Прусский посланник Мардефельд, влиятельный человек при русском дворе, действительно был родственником генеральши, он и привез ее в Россию, где немцам было чистое приволье.
— Он мне не дядя. Он кузен по матери. Я уже обращалась к нему. Он отказался принимать во мне участие. Он сказал, что я сама виновата, что я играла с огнем, а в России, где все дома деревянные, к огню и пожарам относятся очень серьезно.
— А обо мне ничего при дворе не говорят? — спросила Николь осторожно.
— А что про вас могут говорить? Мало ли кто был в гостях у принцессы. Правда, княгиня Щербатова дала понять, чтобы все окружение Анны Леопольдовны, что называется, не высовывалось. Пока государыня гневается, все должны сидеть, как мыши. Вы карету-то где оставили? У подъезда? На всякий случай, не говорите никому, что были у меня с визитом. И еще, прошу вас, верните пропуск во дворец, который я вам дала. Русские говорят: береженого Бог бережет. А меня не уберег. Я уезжаю через три дня. — Генеральша набрала в легкие новую порцию воздуха и опять начала причитать, как языческая плакальщица. — Мне бы только увидеть мою голубушку. Принцесса Анна в страшном горе. Ее разлучили с Юлией Мегден. Я думаю, что потерю общества графа она пережила с меньшим горем, чем разлуку с верной подругой. Поверьте, она жить не может без Юлии. Не знает, что есть, что надеть, какие романы читать.
Автору тоже жаль принцессу Анну, особенно, если окинуть общим взглядом всю ее судьбу. Она не любила жениха и потянулась к красавцу Линару. Гнев императрицы, опала, свадьба, далее мимолетная призрачная власть, всего-то год ходила она в регентшах, и, наконец, оскорбительная ссылка в Холмогоры, где она и умерла в возрасте двадцати восьми лет.
Были в России и более страшные судьбы, но грустно, что про Анну Леопольдовну русская историография даже не обмолвилась добрым словом. Передо мной портрет кисти Вишнякова из Романовской галереи Зимнего дворца. Он писан за несколько месяцев до ее смерти уже в ссылке. Сейчас портрет под названием «Анна Леопольдовна в оранжевом платье (с белой повязкой)» выставлен в Русском музее. Про эту белую повязку, которой она на манер простонародных замужних женщин убирала голову, упоминает Миних в своих мемуарах.

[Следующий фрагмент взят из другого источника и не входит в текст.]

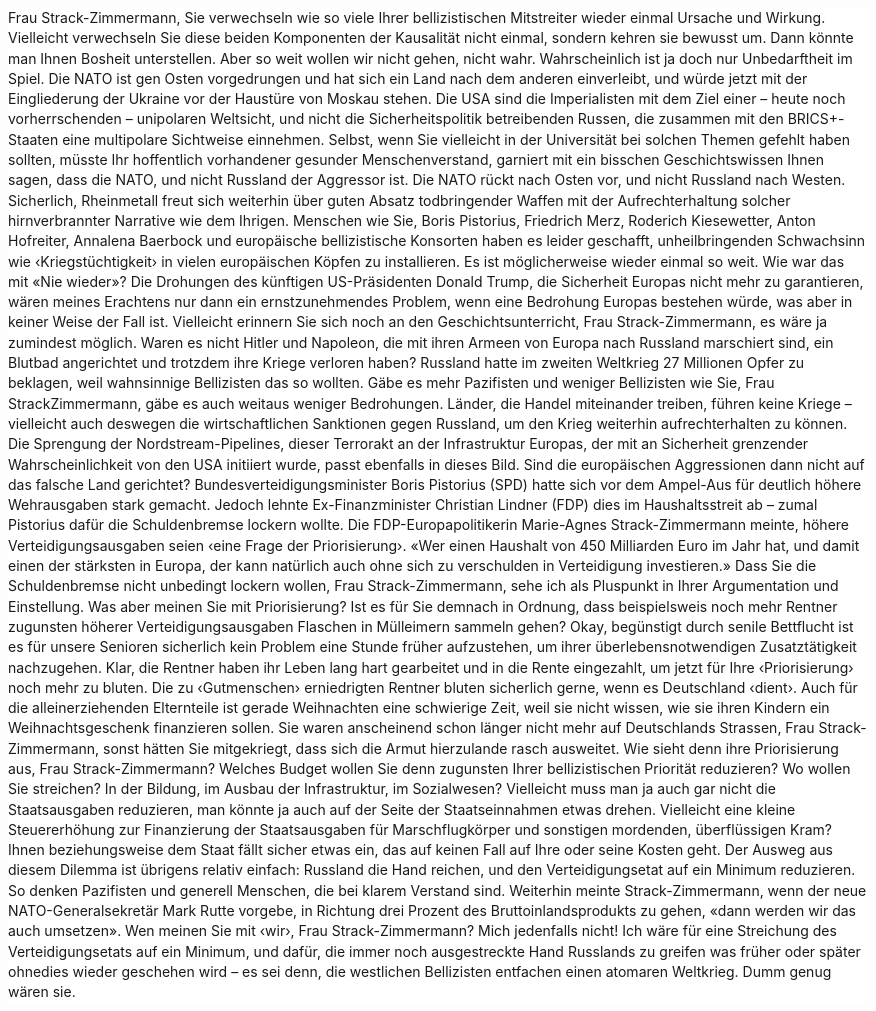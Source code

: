 Frau Strack-Zimmermann, Sie verwechseln wie so viele Ihrer bellizistischen Mitstreiter wieder einmal Ursache und Wirkung. Vielleicht verwechseln Sie diese beiden Komponenten der Kausalität nicht einmal, sondern kehren sie bewusst um. Dann könnte man Ihnen Bosheit unterstellen. Aber so weit wollen wir nicht gehen, nicht wahr. Wahrscheinlich ist ja doch nur Unbedarftheit im Spiel. Die NATO ist gen Osten vorgedrungen und hat sich ein Land nach dem anderen einverleibt, und würde jetzt mit der Eingliederung der Ukraine vor der Haustüre von Moskau stehen. Die USA sind die Imperialisten mit dem Ziel einer – heute noch vorherrschenden – unipolaren Weltsicht, und nicht die Sicherheitspolitik betreibenden Russen, die zusammen mit den BRICS+-Staaten eine multipolare Sichtweise einnehmen. Selbst, wenn Sie vielleicht in der Universität bei solchen Themen gefehlt haben sollten, müsste Ihr hoffentlich vorhandener gesunder Menschenverstand, garniert mit ein bisschen Geschichtswissen Ihnen sagen, dass die NATO, und nicht Russland der Aggressor ist. Die NATO rückt nach Osten vor, und nicht Russland nach Westen. Sicherlich, Rheinmetall freut sich weiterhin über guten Absatz todbringender Waffen mit der Aufrechterhaltung solcher hirnverbrannter Narrative wie dem Ihrigen. Menschen wie Sie, Boris Pistorius, Friedrich Merz, Roderich Kiesewetter, Anton Hofreiter, Annalena Baerbock und europäische bellizistische Konsorten haben es leider geschafft, unheilbringenden Schwachsinn wie ‹Kriegstüchtigkeit› in vielen europäischen Köpfen zu installieren. Es ist möglicherweise wieder einmal so weit. Wie war das mit «Nie wieder»? Die Drohungen des künftigen US-Präsidenten Donald Trump, die Sicherheit Europas nicht mehr zu garantieren, wären meines Erachtens nur dann ein ernstzunehmendes Problem, wenn eine Bedrohung Europas bestehen würde, was aber in keiner Weise der Fall ist. Vielleicht erinnern Sie sich noch an den Geschichtsunterricht, Frau Strack-Zimmermann, es wäre ja zumindest möglich. Waren es nicht Hitler und Napoleon, die mit ihren Armeen von Europa nach Russland marschiert sind, ein Blutbad angerichtet und trotzdem ihre Kriege verloren haben? Russland hatte im zweiten Weltkrieg 27 Millionen Opfer zu beklagen, weil wahnsinnige Bellizisten das so wollten. Gäbe es mehr Pazifisten und weniger Bellizisten wie Sie, Frau StrackZimmermann, gäbe es auch weitaus weniger Bedrohungen. Länder, die Handel miteinander treiben, führen keine Kriege – vielleicht auch deswegen die wirtschaftlichen Sanktionen gegen Russland, um den Krieg weiterhin aufrechterhalten zu können. Die Sprengung der Nordstream-Pipelines, dieser Terrorakt an der Infrastruktur Europas, der mit an Sicherheit grenzender Wahrscheinlichkeit von den USA initiiert wurde, passt ebenfalls in dieses Bild. Sind die europäischen Aggressionen dann nicht auf das falsche Land gerichtet?
Bundesverteidigungsminister Boris Pistorius (SPD) hatte sich vor dem Ampel-Aus für deutlich höhere Wehrausgaben stark gemacht. Jedoch lehnte Ex-Finanzminister Christian Lindner (FDP) dies im Haushaltsstreit ab – zumal Pistorius dafür die Schuldenbremse lockern wollte. Die FDP-Europapolitikerin Marie-Agnes Strack-Zimmermann meinte, höhere Verteidigungsausgaben seien ‹eine Frage der Priorisierung›.
«Wer einen Haushalt von 450 Milliarden Euro im Jahr hat, und damit einen der stärksten in Europa, der kann natürlich auch ohne sich zu verschulden in Verteidigung investieren.» Dass Sie die Schuldenbremse nicht unbedingt lockern wollen, Frau Strack-Zimmermann, sehe ich als Pluspunkt in Ihrer Argumentation und Einstellung. Was aber meinen Sie mit Priorisierung? Ist es für Sie demnach in Ordnung, dass beispielsweis noch mehr Rentner zugunsten höherer Verteidigungsausgaben Flaschen in Mülleimern sammeln gehen? Okay, begünstigt durch senile Bettflucht ist es für unsere Senioren sicherlich kein Problem eine Stunde früher aufzustehen, um ihrer überlebensnotwendigen Zusatztätigkeit nachzugehen. Klar, die Rentner haben ihr Leben lang hart gearbeitet und in die Rente eingezahlt, um jetzt für Ihre ‹Priorisierung› noch mehr zu bluten. Die zu ‹Gutmenschen› erniedrigten Rentner bluten sicherlich gerne, wenn es Deutschland ‹dient›. Auch für die alleinerziehenden Elternteile ist gerade Weihnachten eine schwierige Zeit, weil sie nicht wissen, wie sie ihren Kindern ein Weihnachtsgeschenk finanzieren sollen.
Sie waren anscheinend schon länger nicht mehr auf Deutschlands Strassen, Frau Strack-Zimmermann, sonst hätten Sie mitgekriegt, dass sich die Armut hierzulande rasch ausweitet. Wie sieht denn ihre Priorisierung aus, Frau Strack-Zimmermann? Welches Budget wollen Sie denn zugunsten Ihrer bellizistischen Priorität reduzieren? Wo wollen Sie streichen? In der Bildung, im Ausbau der Infrastruktur, im Sozialwesen? Vielleicht muss man ja auch gar nicht die Staatsausgaben reduzieren, man könnte ja auch auf der Seite der Staatseinnahmen etwas drehen. Vielleicht eine kleine Steuererhöhung zur Finanzierung der Staatsausgaben für Marschflugkörper und sonstigen mordenden, überflüssigen Kram? Ihnen beziehungsweise dem Staat fällt sicher etwas ein, das auf keinen Fall auf Ihre oder seine Kosten geht.
Der Ausweg aus diesem Dilemma ist übrigens relativ einfach: Russland die Hand reichen, und den Verteidigungsetat auf ein Minimum reduzieren. So denken Pazifisten und generell Menschen, die bei klarem Verstand sind. Weiterhin meinte Strack-Zimmermann, wenn der neue NATO-Generalsekretär Mark Rutte vorgebe, in Richtung drei Prozent des Bruttoinlandsprodukts zu gehen, «dann werden wir das auch umsetzen».
Wen meinen Sie mit ‹wir›, Frau Strack-Zimmermann? Mich jedenfalls nicht! Ich wäre für eine Streichung des Verteidigungsetats auf ein Minimum, und dafür, die immer noch ausgestreckte Hand Russlands zu greifen was früher oder später ohnedies wieder geschehen wird – es sei denn, die westlichen Bellizisten entfachen einen atomaren Weltkrieg. Dumm genug wären sie.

Молодая женщина с красивыми, выступающими из богатых кружев руками (впрочем, на портретах Вишнякова у всех красивые руки), на шее жемчуг в два ряда — и больше никаких украшений. Да и само оранжевое платье явно домашнее, простоволосая голова прикрыта косынкой. Леди Рендо пишет в своих «Записках»: «В ней нет ни красоты, ни грации, и ум ее еще не выказал ни одного блестящего качества. Она мало говорит и никогда не смеется…» Миних тоже не видит в ней женщину: «Принцесса Анна была очень невнимательна к своему наряду, часто в спальном платье ходила к обедне, иногда оставалась в таком костюме даже в обществе, за обедом и по вечерам, проводя их в карточной игре с избранными ею особами». И все историки хором пишут, что трудно было найти на роль правительницы менее подходящую кандидатуру.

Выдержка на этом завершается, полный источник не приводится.